» Extracted information
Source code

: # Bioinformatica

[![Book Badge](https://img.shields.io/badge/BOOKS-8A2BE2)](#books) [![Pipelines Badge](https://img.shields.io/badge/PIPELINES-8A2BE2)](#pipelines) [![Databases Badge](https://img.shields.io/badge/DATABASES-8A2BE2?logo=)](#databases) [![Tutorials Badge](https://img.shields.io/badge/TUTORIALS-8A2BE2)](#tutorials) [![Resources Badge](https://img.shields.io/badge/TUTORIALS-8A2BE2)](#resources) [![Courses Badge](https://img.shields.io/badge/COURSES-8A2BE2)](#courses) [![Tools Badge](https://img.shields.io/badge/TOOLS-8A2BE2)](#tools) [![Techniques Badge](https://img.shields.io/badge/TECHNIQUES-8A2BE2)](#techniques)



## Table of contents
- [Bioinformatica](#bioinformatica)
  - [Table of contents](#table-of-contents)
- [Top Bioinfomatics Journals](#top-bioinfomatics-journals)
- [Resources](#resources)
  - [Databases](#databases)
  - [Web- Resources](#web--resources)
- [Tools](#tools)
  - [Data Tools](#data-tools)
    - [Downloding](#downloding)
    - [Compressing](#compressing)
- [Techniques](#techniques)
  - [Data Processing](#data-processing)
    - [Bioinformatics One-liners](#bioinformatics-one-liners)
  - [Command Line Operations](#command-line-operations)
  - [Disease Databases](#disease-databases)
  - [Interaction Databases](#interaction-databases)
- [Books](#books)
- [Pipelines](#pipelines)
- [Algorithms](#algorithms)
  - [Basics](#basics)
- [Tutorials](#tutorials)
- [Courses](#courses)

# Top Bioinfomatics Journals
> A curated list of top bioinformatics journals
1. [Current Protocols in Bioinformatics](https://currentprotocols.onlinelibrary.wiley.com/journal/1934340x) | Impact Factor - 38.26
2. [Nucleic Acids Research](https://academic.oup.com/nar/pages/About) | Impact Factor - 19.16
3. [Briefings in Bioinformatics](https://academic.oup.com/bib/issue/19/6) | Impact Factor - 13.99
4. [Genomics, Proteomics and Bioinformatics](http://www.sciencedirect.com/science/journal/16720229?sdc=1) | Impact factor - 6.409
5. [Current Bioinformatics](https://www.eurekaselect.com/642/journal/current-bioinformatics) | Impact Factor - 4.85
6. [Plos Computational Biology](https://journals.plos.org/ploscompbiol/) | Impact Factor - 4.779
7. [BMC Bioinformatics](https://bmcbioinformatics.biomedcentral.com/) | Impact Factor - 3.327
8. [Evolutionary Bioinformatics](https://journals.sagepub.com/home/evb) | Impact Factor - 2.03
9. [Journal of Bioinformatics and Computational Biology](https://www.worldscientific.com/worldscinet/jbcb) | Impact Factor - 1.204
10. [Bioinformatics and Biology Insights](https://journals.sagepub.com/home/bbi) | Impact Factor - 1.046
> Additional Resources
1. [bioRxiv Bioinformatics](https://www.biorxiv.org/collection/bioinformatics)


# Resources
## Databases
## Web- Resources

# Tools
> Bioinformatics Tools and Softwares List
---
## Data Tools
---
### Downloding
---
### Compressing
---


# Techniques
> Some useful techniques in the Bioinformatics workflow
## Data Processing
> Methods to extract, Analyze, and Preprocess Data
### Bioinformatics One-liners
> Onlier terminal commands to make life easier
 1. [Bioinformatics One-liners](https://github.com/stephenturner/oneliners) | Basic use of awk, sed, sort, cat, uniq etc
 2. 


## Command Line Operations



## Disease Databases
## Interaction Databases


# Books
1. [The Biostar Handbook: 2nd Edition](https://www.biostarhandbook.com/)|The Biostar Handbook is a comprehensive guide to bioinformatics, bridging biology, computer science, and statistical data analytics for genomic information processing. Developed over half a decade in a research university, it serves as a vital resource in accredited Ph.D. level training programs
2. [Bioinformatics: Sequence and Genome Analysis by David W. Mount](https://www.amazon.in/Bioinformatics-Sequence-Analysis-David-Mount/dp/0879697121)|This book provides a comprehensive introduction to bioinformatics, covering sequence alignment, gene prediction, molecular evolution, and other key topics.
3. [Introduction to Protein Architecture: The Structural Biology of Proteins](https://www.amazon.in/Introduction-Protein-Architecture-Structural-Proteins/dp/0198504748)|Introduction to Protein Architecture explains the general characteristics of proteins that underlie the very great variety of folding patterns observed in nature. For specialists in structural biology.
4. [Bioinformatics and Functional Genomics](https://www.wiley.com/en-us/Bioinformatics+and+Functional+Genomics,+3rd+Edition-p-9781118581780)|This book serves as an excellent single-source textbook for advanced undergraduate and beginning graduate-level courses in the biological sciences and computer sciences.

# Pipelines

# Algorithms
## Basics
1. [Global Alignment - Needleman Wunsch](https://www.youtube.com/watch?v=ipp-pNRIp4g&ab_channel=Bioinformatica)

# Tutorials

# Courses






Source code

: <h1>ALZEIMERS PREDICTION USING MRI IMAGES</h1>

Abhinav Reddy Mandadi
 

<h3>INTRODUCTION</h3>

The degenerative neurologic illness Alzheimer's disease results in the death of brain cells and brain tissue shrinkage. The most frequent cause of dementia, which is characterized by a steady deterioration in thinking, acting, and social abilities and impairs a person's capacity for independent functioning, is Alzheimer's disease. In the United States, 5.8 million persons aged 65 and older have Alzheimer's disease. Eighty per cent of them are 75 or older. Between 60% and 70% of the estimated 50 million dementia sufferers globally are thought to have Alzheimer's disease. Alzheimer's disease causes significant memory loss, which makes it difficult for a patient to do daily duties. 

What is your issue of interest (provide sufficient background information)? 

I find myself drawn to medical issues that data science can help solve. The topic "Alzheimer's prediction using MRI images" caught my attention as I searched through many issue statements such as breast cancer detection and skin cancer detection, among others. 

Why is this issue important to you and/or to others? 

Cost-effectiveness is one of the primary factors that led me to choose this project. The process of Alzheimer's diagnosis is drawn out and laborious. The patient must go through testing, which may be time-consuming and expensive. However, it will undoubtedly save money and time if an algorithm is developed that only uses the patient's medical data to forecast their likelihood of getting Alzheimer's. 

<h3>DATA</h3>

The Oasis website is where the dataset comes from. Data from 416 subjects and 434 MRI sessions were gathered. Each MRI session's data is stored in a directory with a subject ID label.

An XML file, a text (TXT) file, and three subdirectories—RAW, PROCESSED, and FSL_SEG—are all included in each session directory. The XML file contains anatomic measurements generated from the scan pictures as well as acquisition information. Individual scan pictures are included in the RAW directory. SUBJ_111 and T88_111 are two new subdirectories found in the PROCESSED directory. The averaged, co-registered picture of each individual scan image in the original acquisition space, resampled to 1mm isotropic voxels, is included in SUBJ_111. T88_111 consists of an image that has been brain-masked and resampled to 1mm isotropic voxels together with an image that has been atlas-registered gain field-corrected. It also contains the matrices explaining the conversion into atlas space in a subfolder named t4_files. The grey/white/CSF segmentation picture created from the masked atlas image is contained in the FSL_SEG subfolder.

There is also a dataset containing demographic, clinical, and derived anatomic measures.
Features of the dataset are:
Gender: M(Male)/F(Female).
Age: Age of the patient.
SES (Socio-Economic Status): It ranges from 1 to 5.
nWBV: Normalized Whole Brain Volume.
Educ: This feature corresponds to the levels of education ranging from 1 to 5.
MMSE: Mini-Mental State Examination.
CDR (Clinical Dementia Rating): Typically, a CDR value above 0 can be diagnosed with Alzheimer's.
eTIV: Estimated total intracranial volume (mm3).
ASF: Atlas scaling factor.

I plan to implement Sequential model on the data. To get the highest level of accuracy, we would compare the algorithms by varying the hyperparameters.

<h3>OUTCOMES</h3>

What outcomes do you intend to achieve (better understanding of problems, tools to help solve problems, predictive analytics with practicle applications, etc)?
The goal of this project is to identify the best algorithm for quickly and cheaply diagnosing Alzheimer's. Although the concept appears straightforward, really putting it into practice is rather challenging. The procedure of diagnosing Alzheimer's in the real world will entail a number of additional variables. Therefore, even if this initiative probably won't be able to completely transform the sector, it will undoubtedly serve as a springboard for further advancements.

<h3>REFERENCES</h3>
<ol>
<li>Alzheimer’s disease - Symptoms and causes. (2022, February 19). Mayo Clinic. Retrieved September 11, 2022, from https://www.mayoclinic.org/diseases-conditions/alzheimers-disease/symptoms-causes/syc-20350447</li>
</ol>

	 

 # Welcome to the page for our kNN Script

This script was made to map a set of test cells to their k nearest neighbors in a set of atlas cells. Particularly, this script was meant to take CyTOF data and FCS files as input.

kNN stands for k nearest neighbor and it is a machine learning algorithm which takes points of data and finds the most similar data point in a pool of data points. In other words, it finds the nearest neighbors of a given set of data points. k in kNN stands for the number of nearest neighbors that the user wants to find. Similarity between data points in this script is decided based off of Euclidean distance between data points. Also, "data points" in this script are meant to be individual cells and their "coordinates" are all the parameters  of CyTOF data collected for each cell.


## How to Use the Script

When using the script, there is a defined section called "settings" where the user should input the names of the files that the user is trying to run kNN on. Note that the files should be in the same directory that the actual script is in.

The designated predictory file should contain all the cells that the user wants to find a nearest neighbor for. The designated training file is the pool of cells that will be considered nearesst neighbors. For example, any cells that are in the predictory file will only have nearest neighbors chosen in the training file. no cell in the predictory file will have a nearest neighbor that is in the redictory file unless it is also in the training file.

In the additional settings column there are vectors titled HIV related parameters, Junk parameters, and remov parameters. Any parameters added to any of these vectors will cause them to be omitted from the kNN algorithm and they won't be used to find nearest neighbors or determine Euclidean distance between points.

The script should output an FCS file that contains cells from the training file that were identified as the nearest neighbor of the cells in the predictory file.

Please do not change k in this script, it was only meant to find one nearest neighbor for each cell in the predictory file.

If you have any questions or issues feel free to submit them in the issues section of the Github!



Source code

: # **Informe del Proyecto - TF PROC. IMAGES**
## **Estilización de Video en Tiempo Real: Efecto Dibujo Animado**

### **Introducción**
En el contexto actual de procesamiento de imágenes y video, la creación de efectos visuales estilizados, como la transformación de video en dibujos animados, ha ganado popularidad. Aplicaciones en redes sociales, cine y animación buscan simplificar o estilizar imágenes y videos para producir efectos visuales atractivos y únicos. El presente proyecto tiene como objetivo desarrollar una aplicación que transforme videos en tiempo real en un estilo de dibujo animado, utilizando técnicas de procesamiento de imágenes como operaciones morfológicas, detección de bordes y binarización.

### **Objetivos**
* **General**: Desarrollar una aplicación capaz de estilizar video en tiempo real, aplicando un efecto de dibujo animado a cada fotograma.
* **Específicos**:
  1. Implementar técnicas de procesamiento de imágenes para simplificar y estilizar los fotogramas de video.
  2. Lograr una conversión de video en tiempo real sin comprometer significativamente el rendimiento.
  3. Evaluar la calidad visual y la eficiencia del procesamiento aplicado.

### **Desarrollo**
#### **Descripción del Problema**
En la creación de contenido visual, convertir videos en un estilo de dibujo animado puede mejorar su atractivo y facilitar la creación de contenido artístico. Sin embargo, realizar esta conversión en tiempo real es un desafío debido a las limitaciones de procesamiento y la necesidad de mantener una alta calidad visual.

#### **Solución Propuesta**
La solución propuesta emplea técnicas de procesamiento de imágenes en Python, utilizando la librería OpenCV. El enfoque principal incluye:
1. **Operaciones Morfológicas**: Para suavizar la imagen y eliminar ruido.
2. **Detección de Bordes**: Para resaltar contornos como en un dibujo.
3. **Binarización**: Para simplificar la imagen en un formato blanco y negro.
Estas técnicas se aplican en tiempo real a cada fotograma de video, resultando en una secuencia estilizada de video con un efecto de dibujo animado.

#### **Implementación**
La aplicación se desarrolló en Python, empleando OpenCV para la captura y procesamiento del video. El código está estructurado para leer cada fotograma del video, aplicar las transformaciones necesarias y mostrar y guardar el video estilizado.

» What you are asked to do
Your answer must be the lines above from the one containing "the Bioinformatics workflow" to the one containing "## Command Line Operations", both included, restated word for word.

» Solution for this task
> Some useful techniques in the Bioinformatics workflow
## Data Processing
> Methods to extract, Analyze, and Preprocess Data
### Bioinformatics One-liners
> Onlier terminal commands to make life easier
 1. [Bioinformatics One-liners](https://github.com/stephenturner/oneliners) | Basic use of awk, sed, sort, cat, uniq etc
 2. 


## Command Line Operations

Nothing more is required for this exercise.